2007 Special Group in Coaching Psychology 3rd Annual Conference
Conference Venue: City University Special Group in Coaching Psychology
From: 17 Dec 2007 To: 18 Dec 2007
Peer-Reviewed
Personal Consultancy: An integrative approach to one-to-one talking practices
Personal Well-Being Centre
I. BONIWELL
University of East London
Despite a proliferation of ‘one-to-one’ talking practices that include counselling, psychotherapy and coaching, the existing approaches do not seem to be fully adequate, starting from their very names to, more importantly, the help that they can offer to clients.
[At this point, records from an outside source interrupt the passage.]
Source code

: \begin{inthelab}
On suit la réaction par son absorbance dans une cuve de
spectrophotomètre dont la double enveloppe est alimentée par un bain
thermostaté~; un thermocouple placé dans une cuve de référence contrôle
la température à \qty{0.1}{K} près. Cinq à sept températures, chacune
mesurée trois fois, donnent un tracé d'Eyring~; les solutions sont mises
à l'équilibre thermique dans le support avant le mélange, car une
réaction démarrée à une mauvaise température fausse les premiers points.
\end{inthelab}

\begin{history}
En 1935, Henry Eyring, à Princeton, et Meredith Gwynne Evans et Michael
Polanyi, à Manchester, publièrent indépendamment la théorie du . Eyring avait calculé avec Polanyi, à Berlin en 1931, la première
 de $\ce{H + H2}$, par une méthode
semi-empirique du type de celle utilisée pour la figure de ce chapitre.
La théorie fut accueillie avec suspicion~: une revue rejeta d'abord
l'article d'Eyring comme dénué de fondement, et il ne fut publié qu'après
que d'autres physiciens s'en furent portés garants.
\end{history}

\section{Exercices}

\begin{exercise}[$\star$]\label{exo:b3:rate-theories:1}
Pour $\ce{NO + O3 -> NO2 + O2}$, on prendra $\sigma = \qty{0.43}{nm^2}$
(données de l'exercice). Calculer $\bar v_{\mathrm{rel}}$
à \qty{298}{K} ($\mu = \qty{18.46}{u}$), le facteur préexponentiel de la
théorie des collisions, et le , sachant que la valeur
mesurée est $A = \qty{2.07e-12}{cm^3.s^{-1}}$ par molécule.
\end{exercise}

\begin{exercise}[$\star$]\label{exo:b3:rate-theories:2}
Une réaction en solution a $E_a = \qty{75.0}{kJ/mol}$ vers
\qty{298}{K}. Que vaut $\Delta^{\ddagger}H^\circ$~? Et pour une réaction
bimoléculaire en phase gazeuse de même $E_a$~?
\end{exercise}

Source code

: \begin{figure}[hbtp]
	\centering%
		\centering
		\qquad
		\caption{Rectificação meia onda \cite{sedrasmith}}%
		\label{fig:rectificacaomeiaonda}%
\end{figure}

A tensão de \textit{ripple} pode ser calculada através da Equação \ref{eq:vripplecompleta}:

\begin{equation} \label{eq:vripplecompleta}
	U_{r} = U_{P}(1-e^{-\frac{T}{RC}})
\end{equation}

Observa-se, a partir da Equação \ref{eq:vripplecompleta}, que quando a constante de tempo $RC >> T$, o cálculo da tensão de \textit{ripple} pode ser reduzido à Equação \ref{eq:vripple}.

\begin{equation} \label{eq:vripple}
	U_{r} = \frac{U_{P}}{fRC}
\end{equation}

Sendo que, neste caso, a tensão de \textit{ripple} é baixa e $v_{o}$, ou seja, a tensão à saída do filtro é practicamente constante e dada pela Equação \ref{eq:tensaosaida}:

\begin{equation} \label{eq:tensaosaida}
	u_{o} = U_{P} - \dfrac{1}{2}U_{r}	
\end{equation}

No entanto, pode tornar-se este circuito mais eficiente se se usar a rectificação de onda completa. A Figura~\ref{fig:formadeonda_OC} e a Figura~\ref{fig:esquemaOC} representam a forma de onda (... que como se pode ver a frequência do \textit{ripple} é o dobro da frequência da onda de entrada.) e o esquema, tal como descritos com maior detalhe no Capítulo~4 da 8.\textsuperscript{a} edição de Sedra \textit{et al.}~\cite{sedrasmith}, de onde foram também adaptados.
Broadly speaking, counselling and psychotherapy are mostly remedial, and usually lack more ‘positive’ or pro-active elements. Coaching, on the other hand, can be charged with not addressing deeper, underlying issues, and consequently being superficial. Personal consultancy is based on the model that integrates the depth perspective offered by counselling and psychotherapy, with an opportunity to make constructive, practical changes, associated with coaching. So, it can be seen as a coherent way to combine the existing approaches and techniques, rather than being a radically new approach. This synthesis is possible because all of these practices, in fact, use similar core skills, and their domains already overlap to some extent. In building its framework three essential elements of ‘one-to-one’ practices are considered first: the client, the consultant and the interaction (relationship) between them. On this basis four stages of the personal consultancy process are suggested: authentic listening, re-balancing, generating and supporting. The paper will expand on them, discussing the appropriate attitudes, methods, and techniques that can be used at each stage in order to assist the process.